[Collection entries]
=-=-=

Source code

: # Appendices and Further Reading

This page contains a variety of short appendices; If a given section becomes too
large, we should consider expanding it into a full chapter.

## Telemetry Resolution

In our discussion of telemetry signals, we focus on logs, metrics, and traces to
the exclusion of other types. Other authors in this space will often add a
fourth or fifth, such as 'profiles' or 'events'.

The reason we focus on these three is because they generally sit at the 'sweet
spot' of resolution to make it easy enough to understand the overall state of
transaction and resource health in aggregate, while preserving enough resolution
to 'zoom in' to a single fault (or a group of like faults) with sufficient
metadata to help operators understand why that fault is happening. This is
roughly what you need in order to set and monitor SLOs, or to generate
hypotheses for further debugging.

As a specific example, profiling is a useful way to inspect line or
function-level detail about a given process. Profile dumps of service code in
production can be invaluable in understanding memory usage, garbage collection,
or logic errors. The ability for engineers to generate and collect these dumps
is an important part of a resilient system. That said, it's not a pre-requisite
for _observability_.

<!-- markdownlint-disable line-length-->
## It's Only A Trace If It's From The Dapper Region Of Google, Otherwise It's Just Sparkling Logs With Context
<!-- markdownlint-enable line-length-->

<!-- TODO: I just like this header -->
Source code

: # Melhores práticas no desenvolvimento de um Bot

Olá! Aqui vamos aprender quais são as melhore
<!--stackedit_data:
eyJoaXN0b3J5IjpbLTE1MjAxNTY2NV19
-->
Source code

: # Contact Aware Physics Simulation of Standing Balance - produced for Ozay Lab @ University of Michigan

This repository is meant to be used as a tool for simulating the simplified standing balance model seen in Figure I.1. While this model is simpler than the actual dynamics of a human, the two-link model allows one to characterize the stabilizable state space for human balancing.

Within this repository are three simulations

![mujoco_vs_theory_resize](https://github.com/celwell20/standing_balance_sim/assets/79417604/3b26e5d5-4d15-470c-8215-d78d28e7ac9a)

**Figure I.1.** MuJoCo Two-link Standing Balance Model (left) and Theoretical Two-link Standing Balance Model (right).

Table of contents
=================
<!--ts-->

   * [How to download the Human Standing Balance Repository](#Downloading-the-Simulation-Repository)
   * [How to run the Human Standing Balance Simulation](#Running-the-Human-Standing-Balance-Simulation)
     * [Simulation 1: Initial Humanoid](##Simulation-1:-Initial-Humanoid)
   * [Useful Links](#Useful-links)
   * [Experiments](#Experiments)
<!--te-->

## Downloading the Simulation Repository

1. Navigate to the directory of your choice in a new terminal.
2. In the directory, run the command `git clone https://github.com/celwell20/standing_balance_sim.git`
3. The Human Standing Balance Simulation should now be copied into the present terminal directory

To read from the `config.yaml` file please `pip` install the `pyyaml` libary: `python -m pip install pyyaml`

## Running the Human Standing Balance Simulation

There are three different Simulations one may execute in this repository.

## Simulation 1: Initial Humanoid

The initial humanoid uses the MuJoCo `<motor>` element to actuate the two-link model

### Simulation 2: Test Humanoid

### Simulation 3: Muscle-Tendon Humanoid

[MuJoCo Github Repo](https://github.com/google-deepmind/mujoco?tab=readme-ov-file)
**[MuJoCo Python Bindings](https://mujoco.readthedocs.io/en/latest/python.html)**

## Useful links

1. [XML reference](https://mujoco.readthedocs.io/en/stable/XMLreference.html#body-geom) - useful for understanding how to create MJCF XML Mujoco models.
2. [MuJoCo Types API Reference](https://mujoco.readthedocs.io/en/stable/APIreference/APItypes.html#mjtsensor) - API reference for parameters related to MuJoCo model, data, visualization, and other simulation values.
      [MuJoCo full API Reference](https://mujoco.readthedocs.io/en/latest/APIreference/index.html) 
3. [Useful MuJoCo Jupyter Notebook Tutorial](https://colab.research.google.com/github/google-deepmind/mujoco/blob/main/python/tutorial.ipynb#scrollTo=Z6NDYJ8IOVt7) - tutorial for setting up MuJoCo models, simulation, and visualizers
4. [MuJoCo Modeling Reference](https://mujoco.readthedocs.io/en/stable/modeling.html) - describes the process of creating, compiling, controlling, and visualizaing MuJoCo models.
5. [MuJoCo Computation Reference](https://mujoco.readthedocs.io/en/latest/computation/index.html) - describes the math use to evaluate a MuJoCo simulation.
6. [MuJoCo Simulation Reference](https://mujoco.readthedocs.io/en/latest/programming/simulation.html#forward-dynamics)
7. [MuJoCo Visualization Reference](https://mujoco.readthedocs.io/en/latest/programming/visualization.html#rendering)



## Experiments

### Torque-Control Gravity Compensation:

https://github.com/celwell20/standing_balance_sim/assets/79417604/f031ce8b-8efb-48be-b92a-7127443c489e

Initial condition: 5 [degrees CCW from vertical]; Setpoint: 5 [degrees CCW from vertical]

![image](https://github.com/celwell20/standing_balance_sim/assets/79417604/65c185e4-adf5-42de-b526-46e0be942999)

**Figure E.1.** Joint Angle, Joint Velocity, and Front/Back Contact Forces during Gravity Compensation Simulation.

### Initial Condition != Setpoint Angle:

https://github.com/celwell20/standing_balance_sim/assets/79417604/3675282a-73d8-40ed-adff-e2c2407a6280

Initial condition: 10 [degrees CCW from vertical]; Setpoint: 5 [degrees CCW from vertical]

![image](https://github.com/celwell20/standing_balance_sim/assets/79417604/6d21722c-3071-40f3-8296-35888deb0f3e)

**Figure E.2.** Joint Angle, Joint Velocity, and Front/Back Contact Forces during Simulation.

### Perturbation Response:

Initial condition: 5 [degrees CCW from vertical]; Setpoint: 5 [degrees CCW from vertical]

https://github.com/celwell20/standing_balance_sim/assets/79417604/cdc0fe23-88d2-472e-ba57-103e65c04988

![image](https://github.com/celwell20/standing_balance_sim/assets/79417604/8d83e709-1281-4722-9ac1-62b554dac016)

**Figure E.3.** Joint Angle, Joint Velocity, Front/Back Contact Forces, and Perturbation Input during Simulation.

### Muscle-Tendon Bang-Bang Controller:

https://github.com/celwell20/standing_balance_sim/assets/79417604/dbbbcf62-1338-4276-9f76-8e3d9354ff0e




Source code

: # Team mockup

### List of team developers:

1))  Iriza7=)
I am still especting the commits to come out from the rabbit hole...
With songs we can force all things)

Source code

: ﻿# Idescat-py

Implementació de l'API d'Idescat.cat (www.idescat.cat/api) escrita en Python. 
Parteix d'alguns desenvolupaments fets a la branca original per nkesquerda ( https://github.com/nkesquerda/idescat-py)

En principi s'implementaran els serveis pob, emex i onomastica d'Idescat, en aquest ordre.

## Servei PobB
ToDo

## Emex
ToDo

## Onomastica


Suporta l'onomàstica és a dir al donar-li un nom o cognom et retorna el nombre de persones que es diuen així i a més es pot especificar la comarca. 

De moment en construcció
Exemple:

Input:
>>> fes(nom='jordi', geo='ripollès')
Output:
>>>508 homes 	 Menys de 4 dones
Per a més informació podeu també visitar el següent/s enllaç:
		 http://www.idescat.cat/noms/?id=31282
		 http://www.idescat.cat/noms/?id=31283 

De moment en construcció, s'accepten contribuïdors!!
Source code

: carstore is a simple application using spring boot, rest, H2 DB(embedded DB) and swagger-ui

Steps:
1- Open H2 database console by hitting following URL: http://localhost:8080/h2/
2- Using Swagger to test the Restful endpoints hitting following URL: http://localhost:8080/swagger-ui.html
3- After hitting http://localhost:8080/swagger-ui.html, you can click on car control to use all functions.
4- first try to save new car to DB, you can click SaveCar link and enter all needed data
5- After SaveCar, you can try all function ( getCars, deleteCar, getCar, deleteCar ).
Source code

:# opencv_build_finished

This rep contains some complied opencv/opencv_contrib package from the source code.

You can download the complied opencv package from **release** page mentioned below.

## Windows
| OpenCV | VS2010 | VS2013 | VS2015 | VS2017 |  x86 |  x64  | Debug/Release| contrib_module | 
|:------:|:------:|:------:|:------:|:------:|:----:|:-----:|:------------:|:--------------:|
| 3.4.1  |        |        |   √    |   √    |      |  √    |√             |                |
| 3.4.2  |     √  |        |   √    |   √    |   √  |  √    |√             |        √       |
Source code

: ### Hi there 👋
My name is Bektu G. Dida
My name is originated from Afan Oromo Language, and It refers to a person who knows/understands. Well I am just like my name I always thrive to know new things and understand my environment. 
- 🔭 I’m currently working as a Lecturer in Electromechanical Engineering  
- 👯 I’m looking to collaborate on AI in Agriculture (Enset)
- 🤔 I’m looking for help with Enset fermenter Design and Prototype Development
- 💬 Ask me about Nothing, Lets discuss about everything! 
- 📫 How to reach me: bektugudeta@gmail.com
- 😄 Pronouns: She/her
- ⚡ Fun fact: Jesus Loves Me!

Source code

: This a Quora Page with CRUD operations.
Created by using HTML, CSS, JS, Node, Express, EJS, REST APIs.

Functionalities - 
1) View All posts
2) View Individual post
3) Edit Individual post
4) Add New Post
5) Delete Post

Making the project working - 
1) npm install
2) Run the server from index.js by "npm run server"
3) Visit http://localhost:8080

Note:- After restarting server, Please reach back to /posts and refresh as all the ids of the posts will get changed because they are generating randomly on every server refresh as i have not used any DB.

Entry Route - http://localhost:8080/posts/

=-=-=

Look above for the line with "2. In the directory, run" and the line with "### Simulation 3: Muscle-Tendon Humanoid". Retype those two lines and every line between them exactly, adding nothing.

▶ **Solved problem**:
2. In the directory, run the command `git clone https://github.com/celwell20/standing_balance_sim.git`
3. The Human Standing Balance Simulation should now be copied into the present terminal directory

To read from the `config.yaml` file please `pip` install the `pyyaml` libary: `python -m pip install pyyaml`

## Running the Human Standing Balance Simulation

There are three different Simulations one may execute in this repository.

## Simulation 1: Initial Humanoid

The initial humanoid uses the MuJoCo `<motor>` element to actuate the two-link model

### Simulation 2: Test Humanoid

### Simulation 3: Muscle-Tendon Humanoid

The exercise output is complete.